Mais tout évolue. A l'occasion de l'entrée en vigueur, le 1er juillet, de nouveaux critères de pénibilité, Pujadas a mis les moyens. Sur son plateau, il a invité un ouvrier. Enfin quasiment. C'est un journaliste de la rédaction, Jean-Paul Chapel, qui s'est mué en explorateur. Enfin, pas tout à fait non plus. Disons qu'à travers Chapel, transformé en figurant d'écomusée, il s'agit de faire découvrir au télespectateur l'enfer des jobs pénibles.
Rappel : travail de nuit, travail en décalé, travail répétitif, étaient déjà concernés, ainsi que "le travail en milieu hyperbare". Tout d'un coup, la voix de Chapel est recouverte par un bruit de respiration oppressée dans une bouteille à oxygène. Eteignez les lumières, on commence. Et quels sont donc les métiers concernés par les nouveaux critères ? Chapel : "ceux qui sont soumis au bruit, 81 décibels". Bruit de train. Chapel, pédago : "c'est le bruit que fait un train qui passe à côté de vous". "Les fortes vibrations, on pense bien sûr au..." Bruit de marteau-piqueur. Chapel : "...marteau-piqueur, vous l'entendez." Et les vibrations ? On n'a pas senti les vibrations ! Que font les truquistes ? Mais il y a aussi le port de charges lourdes. Chapel, se dirigeant vers un accessoire hors-champ : "ce sac de sable, par exemple. Il fait 35 kilos." Trainant sa charge sur le plateau sur quatre-vingt douloureux centimètres : "j'arrive à peine à le soulever, je vais le poser par ici". Enfin les postures pénibles. Chapel : "ça inclut tous ceux qui ont les bras au-dessus de l'horizontale, c'est à dire comme ça" (geste)...
..."Qui sont accroupis..." (geste)
..."Ou bien qui ont le dos penché à plus de 30 degrés, c'est précis"

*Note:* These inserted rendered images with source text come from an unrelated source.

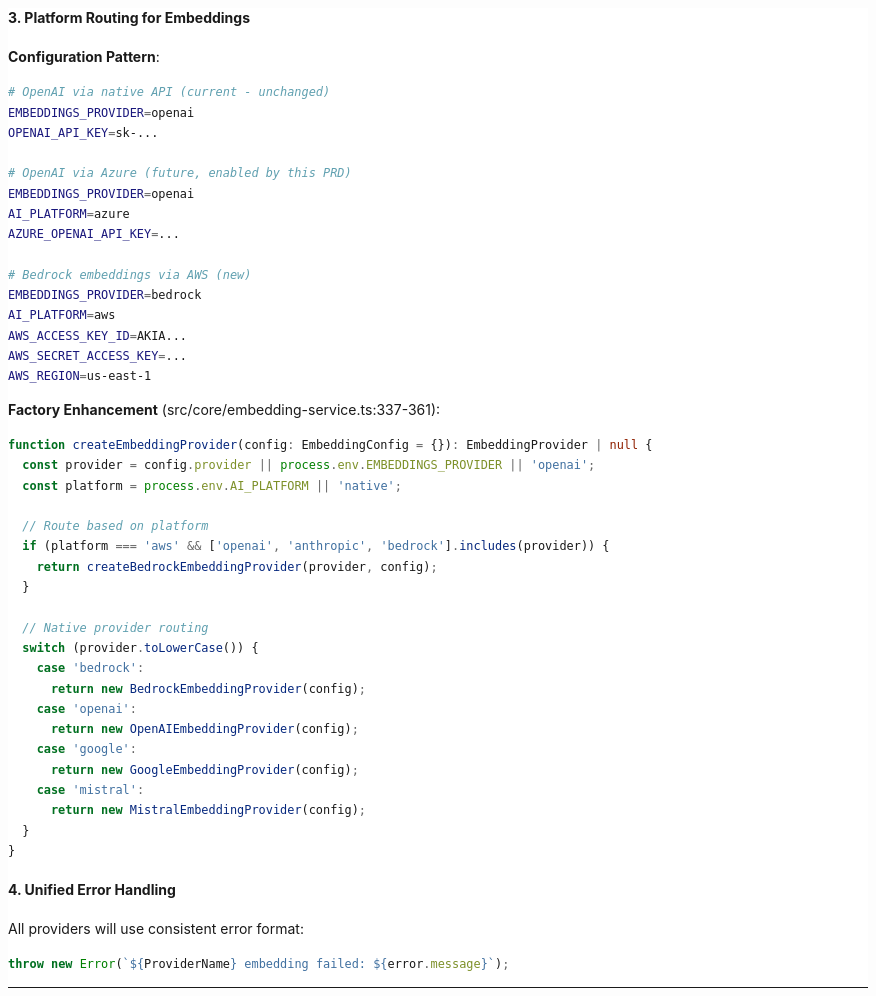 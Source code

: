 #### 3. Platform Routing for Embeddings

**Configuration Pattern**:
```bash
# OpenAI via native API (current - unchanged)
EMBEDDINGS_PROVIDER=openai
OPENAI_API_KEY=sk-...

# OpenAI via Azure (future, enabled by this PRD)
EMBEDDINGS_PROVIDER=openai
AI_PLATFORM=azure
AZURE_OPENAI_API_KEY=...

# Bedrock embeddings via AWS (new)
EMBEDDINGS_PROVIDER=bedrock
AI_PLATFORM=aws
AWS_ACCESS_KEY_ID=AKIA...
AWS_SECRET_ACCESS_KEY=...
AWS_REGION=us-east-1
```

**Factory Enhancement** (src/core/embedding-service.ts:337-361):
```typescript
function createEmbeddingProvider(config: EmbeddingConfig = {}): EmbeddingProvider | null {
  const provider = config.provider || process.env.EMBEDDINGS_PROVIDER || 'openai';
  const platform = process.env.AI_PLATFORM || 'native';

  // Route based on platform
  if (platform === 'aws' && ['openai', 'anthropic', 'bedrock'].includes(provider)) {
    return createBedrockEmbeddingProvider(provider, config);
  }

  // Native provider routing
  switch (provider.toLowerCase()) {
    case 'bedrock':
      return new BedrockEmbeddingProvider(config);
    case 'openai':
      return new OpenAIEmbeddingProvider(config);
    case 'google':
      return new GoogleEmbeddingProvider(config);
    case 'mistral':
      return new MistralEmbeddingProvider(config);
  }
}
```

#### 4. Unified Error Handling

All providers will use consistent error format:
```typescript
throw new Error(`${ProviderName} embedding failed: ${error.message}`);
```

---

Ne boudons pas notre satisfaction. Par rapport aux fameux "30 degrés d'inclinaison du corps", Pujadas est passé de la raillerie patronale unilatérale à une pédagogie teintée d'humilité devant la rudesse du travail manuel ("j'arrive à peine à le soulever"). C'est un progrès. Très bonne idée, ce Puy du Fou des métiers pénibles. Mais si je peux me permettre, ça pêche un peu au niveau des costumes. La prochaine fois, il faudrait habiller Chapel en bleu de travail, avec casquette et mégot. S'il a survécu à son tour de reins, bien entendu.